Meanwhile, things have been moving on inside. We seemed to have had a lengthy discussion with the plumber as to where we should site the boiler, sink and white goods in the new utility room. There are all sorts of building regulations to work with re venting and pipework. Anyway, the pipework has gone in ready for the new unvented cylinder and boiler that will replace our old system - our old boiler was so large it had its own room. We have also sorted out where we want the electric sockets and light fittings to be.

As this is an old building, as well as updating it, we were really keen to keep the original features. We had a nice old arched back door that would have been redundant in the current scheme. But we have managed to salvage it and the joiner has made a special arched frame for it. This door will now lead to the front porch. Here is the frame - the door we are re-instating is similar to the front one you can see.

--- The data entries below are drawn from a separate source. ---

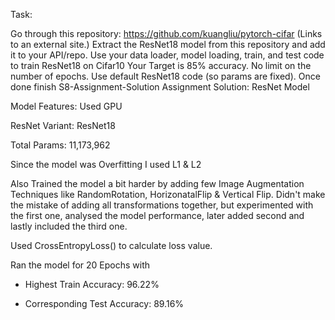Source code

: Task:

Go through this repository: https://github.com/kuangliu/pytorch-cifar (Links to an external site.)
Extract the ResNet18 model from this repository and add it to your API/repo. 
Use your data loader, model loading, train, and test code to train ResNet18 on Cifar10
Your Target is 85% accuracy. No limit on the number of epochs. Use default ResNet18 code (so params are fixed). 
Once done finish S8-Assignment-Solution
Assignment Solution: ResNet Model

Model Features:
Used GPU

ResNet Variant: ResNet18

Total Params: 11,173,962

Since the model was Overfitting I used L1 & L2

Also Trained the model a bit harder by adding few Image Augmentation Techniques like RandomRotation, HorizonatalFlip & Vertical Flip. Didn't make the mistake of adding all transformations together, but experimented with the first one, analysed the model performance, later added second and lastly included the third one.

Used CrossEntropyLoss() to calculate loss value.

Ran the model for 20 Epochs with

 * Highest Train Accuracy: 96.22%

 * Corresponding Test Accuracy: 89.16% 
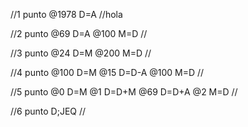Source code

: 
//1 punto
@1978
D=A
//hola

//2 punto
@69
D=A
@100
M=D
//

//3 punto
@24
D=M
@200
M=D
//

//4 punto
@100
D=M
@15
D=D-A
@100
M=D
//

//5 punto
@0
D=M
@1
D=D+M
@69
D=D+A
@2
M=D
//

//6 punto 
D;JEQ
//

The new study/bedroom above has its velux windows in and has been boarded out. I am really impressed with how this room looks and how spacious it is. Here is that view again through the roof supports and through the borrowed light window once that is in place. It has been designed so that when you are sitting at your desk here you will get a view through the kitchen's velux windows and beyond.

We are about 11 weeks in now on a project set to take 14 weeks. It looks pretty much like it will be on schedule. I must say that I find this last bit harder than the rest. With everything coming together quickly I just want it to be finished so I get get on with getting it sorted to move into. Our temporary kitchen has worked really well but I am coming to the end of my recipe repertoire. We are lucky that my parents are nearby and my mum has kept us sustained with some tasty dishes and invites from friends to cook for us have also been gratefully received.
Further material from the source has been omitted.